**Task description:** Where in the records does the word "micro" appear? Copy each line that holds it.

Content starts

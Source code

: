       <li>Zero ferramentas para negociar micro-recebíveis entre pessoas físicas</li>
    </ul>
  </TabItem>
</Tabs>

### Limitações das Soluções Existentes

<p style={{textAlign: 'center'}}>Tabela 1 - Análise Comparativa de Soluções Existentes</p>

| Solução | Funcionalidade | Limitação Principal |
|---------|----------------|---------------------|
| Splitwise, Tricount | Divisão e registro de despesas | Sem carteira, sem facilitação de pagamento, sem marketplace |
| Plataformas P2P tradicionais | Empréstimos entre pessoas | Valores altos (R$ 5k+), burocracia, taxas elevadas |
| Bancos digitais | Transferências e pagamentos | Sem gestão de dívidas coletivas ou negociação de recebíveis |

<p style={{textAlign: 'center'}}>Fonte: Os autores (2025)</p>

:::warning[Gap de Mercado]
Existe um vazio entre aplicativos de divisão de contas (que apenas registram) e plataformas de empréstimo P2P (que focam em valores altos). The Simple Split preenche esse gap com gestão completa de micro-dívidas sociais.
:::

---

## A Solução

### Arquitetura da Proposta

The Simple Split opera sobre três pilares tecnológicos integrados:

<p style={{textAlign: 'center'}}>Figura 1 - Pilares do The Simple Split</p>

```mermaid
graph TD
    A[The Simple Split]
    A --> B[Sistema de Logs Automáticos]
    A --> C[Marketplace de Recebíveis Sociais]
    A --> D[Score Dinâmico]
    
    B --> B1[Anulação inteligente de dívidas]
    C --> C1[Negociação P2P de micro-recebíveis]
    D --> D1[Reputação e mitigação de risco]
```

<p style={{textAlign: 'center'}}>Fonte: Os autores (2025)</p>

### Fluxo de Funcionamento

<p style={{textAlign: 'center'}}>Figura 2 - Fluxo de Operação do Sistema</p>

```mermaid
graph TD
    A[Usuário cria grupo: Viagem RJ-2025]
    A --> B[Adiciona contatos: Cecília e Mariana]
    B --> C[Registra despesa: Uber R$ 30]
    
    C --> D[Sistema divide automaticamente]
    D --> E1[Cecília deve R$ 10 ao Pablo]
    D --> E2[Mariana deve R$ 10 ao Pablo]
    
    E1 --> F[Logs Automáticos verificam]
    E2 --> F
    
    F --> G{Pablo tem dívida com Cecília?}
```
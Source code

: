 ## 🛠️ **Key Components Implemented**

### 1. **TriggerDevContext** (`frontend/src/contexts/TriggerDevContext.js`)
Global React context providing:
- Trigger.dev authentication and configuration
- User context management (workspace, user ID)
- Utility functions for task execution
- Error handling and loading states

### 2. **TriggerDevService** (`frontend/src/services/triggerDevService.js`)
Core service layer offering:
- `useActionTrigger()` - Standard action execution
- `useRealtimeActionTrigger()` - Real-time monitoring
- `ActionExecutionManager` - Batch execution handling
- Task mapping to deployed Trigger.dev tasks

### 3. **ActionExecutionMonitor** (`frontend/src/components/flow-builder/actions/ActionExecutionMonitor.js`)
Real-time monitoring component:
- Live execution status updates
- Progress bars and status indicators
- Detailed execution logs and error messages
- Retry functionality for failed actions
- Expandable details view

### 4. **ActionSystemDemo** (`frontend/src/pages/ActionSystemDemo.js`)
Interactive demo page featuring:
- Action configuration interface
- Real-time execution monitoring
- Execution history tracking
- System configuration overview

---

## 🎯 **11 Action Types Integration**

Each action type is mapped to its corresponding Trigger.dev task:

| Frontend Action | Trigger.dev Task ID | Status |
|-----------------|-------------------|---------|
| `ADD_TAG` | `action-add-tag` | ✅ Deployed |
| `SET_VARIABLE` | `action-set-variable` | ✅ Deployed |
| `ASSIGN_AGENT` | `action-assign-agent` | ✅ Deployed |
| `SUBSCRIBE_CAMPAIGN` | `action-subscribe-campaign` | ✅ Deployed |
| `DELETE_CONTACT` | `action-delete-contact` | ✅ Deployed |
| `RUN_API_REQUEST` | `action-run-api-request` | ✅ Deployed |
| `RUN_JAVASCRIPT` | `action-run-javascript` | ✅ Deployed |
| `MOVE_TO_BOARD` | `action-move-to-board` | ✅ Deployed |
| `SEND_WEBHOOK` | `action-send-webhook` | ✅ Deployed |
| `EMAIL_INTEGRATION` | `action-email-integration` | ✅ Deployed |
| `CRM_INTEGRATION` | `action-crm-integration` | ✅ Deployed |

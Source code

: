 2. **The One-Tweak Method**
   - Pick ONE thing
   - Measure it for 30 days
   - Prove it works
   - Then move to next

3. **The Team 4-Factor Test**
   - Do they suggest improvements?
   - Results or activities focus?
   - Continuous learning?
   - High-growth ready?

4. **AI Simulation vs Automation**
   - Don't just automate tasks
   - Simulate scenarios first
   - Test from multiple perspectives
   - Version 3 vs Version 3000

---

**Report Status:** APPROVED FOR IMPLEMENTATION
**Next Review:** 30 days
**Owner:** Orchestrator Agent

Content ends

**Exercise response:**
:       <li>Zero ferramentas para negociar micro-recebíveis entre pessoas físicas</li>
Existe um vazio entre aplicativos de divisão de contas (que apenas registram) e plataformas de empréstimo P2P (que focam em valores altos). The Simple Split preenche esse gap com gestão completa de micro-dívidas sociais.
    C --> C1[Negociação P2P de micro-recebíveis]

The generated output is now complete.